GBIF cleaning
GBIF data are useful for testing species distributions. To ensure
exclusion of inaccurate localities, we filtered them stepwise before
assessing ERMs. Firstly, oceanic records were removed with a terrestrial
mask. An ecoregion map (https://ecoregions2017.appspot.com/) was then
used to filter samples clearly in the wrong localities using the realms
species occupy according to IUCN data. Corrections were made when listed
IUCN realms were regularly inconsistent with distribution maps, and
further analysis to assay what realm the IUCN range maps were needed
assay genuine realms IUCN maps fell into, to develop matching filters
and using those realms to filter GBIF data from the same realms.
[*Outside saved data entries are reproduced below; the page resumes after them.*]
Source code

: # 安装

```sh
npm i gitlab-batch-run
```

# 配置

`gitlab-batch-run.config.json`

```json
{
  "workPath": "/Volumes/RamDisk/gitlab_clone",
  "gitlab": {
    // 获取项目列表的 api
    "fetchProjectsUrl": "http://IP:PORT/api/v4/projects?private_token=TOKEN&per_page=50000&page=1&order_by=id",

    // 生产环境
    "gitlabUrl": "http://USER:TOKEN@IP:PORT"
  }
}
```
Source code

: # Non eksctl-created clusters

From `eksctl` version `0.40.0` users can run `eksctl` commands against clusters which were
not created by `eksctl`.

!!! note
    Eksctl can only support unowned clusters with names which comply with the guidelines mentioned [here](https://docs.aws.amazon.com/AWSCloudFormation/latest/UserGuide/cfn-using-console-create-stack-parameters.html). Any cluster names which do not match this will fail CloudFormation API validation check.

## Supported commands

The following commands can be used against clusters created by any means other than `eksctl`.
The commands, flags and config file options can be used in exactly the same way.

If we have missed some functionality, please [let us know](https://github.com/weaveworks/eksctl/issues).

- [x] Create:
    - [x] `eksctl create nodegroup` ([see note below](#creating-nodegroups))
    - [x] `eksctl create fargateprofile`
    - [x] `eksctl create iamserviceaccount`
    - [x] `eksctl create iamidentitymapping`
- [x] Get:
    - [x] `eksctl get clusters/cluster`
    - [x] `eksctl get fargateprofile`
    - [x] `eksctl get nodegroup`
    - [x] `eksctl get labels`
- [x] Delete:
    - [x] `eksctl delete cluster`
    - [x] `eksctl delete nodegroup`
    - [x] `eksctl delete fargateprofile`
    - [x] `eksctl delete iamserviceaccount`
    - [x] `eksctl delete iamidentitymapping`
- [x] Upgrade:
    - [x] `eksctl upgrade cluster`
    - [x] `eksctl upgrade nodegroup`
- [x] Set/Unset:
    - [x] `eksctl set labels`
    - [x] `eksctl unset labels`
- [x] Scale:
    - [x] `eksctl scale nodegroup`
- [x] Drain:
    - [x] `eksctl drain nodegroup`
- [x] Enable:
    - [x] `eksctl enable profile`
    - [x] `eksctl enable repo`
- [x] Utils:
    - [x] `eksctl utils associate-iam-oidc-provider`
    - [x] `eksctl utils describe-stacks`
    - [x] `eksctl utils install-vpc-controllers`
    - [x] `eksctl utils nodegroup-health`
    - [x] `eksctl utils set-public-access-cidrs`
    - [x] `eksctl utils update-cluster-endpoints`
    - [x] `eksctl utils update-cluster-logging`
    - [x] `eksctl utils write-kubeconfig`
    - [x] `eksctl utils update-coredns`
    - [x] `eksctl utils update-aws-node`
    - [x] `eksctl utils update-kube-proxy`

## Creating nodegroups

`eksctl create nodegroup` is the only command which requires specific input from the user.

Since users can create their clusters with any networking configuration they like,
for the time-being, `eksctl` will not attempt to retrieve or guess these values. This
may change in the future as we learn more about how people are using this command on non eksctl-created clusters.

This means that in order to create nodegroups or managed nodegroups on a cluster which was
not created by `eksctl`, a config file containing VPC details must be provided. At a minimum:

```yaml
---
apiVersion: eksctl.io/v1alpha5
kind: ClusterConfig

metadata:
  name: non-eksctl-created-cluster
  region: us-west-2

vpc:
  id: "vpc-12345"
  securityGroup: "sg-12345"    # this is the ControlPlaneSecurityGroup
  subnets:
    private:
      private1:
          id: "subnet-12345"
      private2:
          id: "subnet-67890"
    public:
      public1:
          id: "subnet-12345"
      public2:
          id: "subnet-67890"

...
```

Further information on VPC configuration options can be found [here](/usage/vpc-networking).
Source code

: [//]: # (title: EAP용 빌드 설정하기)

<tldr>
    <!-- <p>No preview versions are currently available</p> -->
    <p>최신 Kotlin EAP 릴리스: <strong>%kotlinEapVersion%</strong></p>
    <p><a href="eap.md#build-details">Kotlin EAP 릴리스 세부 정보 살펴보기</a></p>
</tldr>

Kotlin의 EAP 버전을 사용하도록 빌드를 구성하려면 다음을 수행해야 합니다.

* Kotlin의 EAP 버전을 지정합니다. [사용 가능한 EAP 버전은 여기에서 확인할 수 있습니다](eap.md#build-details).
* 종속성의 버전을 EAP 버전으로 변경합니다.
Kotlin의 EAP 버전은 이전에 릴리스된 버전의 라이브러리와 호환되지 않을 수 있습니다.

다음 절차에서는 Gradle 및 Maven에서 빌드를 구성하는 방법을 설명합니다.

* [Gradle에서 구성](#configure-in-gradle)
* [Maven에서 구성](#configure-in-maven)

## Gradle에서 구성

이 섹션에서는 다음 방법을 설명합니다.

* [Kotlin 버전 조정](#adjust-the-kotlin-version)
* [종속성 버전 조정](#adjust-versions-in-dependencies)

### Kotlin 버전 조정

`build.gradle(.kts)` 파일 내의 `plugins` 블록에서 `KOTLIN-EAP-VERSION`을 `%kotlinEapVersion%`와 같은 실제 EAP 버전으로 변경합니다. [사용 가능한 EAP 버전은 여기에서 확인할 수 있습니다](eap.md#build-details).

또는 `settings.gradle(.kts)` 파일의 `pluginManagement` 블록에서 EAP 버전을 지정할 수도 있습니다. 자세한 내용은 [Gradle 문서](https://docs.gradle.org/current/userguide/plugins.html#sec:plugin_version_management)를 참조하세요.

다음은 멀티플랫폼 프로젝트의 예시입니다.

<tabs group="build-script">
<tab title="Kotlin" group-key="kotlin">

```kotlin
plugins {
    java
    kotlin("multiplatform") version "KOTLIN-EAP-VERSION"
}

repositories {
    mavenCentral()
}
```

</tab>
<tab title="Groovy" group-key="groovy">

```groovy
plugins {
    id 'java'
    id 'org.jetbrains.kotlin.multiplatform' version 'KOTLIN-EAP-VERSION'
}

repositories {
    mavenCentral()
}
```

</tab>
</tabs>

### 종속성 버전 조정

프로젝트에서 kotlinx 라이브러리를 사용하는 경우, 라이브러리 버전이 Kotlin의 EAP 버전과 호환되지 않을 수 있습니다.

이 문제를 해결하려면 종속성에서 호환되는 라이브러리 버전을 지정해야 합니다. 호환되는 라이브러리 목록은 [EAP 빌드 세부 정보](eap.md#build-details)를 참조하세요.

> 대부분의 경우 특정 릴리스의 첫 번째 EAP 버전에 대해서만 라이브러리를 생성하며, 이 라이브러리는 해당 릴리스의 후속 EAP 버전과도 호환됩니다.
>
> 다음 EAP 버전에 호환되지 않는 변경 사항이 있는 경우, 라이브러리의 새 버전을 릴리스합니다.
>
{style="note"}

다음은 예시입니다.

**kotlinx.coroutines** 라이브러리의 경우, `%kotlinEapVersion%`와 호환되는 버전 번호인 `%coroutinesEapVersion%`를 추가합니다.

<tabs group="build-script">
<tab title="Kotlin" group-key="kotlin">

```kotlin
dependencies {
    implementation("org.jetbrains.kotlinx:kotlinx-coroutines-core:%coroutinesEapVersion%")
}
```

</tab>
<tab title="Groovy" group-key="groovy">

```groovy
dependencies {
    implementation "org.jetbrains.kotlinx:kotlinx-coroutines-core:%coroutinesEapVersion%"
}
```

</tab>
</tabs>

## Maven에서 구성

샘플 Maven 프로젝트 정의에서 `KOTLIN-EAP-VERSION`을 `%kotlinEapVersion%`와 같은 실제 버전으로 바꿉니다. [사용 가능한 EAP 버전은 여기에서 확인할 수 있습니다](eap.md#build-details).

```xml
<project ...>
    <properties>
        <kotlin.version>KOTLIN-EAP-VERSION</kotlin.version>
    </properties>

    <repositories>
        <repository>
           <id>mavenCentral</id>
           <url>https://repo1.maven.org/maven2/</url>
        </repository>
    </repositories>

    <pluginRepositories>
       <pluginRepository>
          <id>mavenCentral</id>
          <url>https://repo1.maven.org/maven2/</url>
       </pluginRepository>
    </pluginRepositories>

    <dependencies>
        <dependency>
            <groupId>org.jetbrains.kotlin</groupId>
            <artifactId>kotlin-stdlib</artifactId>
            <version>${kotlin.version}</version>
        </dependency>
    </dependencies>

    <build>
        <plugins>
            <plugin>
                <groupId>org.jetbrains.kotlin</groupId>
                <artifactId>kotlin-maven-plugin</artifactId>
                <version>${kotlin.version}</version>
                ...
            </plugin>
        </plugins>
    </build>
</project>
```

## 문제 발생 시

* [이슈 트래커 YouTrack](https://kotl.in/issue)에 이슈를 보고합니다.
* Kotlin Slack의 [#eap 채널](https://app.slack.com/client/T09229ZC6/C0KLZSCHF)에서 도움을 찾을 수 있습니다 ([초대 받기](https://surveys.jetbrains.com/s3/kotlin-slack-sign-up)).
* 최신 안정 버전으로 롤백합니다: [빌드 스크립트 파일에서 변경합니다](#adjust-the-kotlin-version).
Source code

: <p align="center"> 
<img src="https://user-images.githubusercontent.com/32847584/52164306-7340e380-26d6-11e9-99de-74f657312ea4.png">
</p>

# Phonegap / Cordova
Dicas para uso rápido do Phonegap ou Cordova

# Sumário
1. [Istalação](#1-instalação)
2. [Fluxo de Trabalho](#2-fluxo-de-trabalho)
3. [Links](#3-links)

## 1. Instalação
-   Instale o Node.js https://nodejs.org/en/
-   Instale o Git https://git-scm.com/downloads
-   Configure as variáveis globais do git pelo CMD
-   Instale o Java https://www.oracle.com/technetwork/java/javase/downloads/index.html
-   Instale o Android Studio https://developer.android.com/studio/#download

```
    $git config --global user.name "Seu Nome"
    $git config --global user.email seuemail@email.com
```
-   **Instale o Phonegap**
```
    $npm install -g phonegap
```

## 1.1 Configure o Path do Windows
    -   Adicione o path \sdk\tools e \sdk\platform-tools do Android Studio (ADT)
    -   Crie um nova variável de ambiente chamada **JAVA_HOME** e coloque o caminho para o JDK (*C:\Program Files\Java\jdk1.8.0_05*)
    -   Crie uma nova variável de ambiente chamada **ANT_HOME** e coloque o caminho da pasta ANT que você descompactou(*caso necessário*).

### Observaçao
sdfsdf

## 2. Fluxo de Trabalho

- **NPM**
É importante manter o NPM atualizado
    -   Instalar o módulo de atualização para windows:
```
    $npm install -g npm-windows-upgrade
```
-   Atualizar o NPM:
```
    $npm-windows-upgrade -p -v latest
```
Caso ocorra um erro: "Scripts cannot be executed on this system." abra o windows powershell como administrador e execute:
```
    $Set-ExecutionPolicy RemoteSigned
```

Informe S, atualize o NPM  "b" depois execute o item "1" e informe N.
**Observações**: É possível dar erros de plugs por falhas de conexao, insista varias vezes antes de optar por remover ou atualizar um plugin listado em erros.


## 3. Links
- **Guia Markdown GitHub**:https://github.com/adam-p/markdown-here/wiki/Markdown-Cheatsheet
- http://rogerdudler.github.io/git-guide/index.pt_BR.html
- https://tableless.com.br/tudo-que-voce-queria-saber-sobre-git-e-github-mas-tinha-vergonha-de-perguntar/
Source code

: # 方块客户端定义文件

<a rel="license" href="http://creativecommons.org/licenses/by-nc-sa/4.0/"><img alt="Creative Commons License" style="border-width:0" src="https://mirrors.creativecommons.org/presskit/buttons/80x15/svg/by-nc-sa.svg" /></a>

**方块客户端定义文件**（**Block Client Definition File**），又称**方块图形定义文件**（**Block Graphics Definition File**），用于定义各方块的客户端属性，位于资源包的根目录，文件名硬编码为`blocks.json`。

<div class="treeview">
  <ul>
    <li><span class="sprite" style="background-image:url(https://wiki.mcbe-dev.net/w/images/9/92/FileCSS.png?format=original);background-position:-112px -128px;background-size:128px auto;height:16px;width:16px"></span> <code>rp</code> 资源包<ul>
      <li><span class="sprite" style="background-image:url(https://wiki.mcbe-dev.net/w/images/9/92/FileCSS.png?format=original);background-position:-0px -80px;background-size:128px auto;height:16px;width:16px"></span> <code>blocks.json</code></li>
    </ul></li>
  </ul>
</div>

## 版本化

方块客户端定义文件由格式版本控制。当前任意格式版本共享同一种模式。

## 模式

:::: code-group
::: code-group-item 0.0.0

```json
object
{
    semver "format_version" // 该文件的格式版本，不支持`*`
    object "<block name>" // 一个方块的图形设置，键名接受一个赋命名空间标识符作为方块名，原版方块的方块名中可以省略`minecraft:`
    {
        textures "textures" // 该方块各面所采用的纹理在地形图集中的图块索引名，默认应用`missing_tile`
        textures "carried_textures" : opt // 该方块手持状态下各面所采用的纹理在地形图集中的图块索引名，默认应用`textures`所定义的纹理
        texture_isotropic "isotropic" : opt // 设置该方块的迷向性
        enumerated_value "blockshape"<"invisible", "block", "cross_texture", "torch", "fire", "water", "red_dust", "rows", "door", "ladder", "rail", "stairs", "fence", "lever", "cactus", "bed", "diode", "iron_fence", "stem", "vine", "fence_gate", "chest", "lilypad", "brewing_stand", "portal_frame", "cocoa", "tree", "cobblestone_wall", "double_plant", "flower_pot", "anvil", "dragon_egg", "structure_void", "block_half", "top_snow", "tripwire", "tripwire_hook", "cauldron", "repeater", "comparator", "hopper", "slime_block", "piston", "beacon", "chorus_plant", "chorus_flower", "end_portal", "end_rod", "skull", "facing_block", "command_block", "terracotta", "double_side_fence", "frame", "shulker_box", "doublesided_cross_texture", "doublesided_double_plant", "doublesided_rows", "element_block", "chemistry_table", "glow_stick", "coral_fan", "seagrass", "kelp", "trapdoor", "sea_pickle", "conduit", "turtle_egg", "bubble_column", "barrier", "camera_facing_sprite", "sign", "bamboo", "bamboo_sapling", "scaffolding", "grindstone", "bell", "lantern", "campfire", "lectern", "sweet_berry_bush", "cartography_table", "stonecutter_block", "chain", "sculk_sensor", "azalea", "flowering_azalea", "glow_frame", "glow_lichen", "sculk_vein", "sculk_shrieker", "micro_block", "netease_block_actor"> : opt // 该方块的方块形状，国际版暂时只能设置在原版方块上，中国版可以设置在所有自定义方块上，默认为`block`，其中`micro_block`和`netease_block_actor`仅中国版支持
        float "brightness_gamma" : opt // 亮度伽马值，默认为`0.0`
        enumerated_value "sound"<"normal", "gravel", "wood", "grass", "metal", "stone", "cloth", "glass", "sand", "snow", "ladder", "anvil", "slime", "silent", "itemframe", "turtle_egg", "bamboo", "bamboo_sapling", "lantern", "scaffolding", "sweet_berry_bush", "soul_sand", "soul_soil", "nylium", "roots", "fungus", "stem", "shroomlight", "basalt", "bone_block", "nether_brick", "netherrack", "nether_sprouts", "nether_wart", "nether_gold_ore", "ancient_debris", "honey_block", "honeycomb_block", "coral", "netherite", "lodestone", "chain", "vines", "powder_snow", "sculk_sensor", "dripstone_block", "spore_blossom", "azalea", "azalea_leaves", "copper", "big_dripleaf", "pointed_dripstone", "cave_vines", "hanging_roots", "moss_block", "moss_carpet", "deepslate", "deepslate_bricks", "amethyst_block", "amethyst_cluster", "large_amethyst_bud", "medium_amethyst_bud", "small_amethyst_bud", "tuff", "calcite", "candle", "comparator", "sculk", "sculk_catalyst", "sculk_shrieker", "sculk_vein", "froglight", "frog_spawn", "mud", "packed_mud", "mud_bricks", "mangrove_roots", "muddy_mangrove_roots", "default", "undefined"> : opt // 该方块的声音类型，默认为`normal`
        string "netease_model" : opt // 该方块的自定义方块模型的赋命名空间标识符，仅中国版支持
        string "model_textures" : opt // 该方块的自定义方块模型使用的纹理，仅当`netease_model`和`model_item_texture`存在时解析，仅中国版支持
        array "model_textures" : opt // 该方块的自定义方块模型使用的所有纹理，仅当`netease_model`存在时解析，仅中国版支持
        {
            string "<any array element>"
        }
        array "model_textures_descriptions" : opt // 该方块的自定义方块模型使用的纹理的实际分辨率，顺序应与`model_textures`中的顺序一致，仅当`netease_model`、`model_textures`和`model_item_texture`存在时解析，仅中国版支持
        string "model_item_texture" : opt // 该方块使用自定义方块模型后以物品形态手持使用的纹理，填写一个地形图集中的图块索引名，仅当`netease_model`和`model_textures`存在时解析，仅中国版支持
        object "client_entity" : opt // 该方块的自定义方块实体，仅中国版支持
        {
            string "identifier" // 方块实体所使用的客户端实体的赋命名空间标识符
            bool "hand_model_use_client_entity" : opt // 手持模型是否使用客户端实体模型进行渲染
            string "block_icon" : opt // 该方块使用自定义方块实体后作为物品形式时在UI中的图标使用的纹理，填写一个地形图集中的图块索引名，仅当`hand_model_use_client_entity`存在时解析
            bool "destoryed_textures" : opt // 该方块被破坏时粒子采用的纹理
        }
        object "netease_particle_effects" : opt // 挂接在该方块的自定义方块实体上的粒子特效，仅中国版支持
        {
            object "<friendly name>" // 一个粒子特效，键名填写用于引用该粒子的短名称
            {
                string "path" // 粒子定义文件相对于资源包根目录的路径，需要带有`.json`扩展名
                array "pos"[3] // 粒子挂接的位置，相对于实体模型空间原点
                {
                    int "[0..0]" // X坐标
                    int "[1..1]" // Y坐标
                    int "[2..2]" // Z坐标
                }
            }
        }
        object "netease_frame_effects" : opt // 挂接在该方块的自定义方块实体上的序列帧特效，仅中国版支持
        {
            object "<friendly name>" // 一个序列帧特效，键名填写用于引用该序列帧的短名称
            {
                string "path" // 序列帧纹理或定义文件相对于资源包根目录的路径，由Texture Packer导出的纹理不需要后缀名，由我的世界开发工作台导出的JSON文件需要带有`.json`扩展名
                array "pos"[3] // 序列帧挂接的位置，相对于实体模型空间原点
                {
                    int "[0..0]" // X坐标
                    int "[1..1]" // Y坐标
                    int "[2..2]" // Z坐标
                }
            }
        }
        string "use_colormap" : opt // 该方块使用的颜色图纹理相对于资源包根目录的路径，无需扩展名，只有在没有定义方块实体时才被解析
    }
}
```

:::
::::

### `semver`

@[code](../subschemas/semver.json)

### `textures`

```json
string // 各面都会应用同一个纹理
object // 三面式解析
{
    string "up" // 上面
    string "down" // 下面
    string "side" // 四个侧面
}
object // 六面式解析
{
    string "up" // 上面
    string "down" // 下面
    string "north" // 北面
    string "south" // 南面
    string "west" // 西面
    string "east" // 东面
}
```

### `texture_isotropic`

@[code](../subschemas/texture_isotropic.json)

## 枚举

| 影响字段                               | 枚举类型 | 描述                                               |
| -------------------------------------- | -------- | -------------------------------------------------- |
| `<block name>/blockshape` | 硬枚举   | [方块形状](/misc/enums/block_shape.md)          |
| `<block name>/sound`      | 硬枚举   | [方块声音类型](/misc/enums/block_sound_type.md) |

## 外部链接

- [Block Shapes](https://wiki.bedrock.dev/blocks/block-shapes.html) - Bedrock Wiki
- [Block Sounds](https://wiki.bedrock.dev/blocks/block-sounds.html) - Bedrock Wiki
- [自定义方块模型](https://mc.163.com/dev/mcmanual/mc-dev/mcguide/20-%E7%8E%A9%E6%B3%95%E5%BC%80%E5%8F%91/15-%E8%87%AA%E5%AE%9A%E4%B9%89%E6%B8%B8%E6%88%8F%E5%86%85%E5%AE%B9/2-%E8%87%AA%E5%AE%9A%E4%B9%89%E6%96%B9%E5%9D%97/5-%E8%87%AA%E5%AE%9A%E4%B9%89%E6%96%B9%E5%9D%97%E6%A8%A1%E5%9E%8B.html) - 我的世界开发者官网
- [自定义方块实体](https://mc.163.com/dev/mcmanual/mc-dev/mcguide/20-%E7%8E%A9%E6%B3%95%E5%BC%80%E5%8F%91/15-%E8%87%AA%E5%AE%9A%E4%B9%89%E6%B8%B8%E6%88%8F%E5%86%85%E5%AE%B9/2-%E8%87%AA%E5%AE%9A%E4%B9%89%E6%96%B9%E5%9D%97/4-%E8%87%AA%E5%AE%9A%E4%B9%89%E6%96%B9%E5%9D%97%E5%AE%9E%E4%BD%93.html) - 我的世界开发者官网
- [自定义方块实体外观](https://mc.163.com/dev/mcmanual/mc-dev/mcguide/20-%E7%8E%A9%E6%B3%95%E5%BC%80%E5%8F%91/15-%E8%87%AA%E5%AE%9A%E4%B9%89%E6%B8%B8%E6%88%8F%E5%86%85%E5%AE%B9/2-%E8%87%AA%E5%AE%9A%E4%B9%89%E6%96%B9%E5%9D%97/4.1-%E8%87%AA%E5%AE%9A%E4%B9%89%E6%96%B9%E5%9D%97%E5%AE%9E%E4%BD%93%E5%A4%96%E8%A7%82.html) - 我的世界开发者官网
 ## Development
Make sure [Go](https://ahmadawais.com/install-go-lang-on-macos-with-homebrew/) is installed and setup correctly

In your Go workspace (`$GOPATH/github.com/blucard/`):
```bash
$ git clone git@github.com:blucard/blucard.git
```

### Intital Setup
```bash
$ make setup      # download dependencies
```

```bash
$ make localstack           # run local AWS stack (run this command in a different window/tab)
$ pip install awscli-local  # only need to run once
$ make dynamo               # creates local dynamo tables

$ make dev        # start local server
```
As GBIF data includes some synonyms, these were also corrected prior to
their use. Synonym lists were developed via IUCN-lists, for birds
Clements bird checklist
(https://www.worldbirdnames.org/ioc-lists/master-list-2/). As IUCN
lists sometimes gave species as both synonyms and true species, any
species listed as both was corrected during filtering. Given the slow
rate of taxonomic updates on the redlist e.g only 45% of amphibian
species described between 2004- 2016 were assessed by the IUCN (Tapley
et al., 2018) and GBIF efforts to update data filters, our approaches
are an appropriate resolution and accuracy to assess under-estimation in
species ranges from their polygon data. Following GBIF filtering,
percentages of points within appropriate polygons were calculated.
Analyses of relationships between species range boundaries and
administrative boundaries (coastal, non-coastal) were made in R.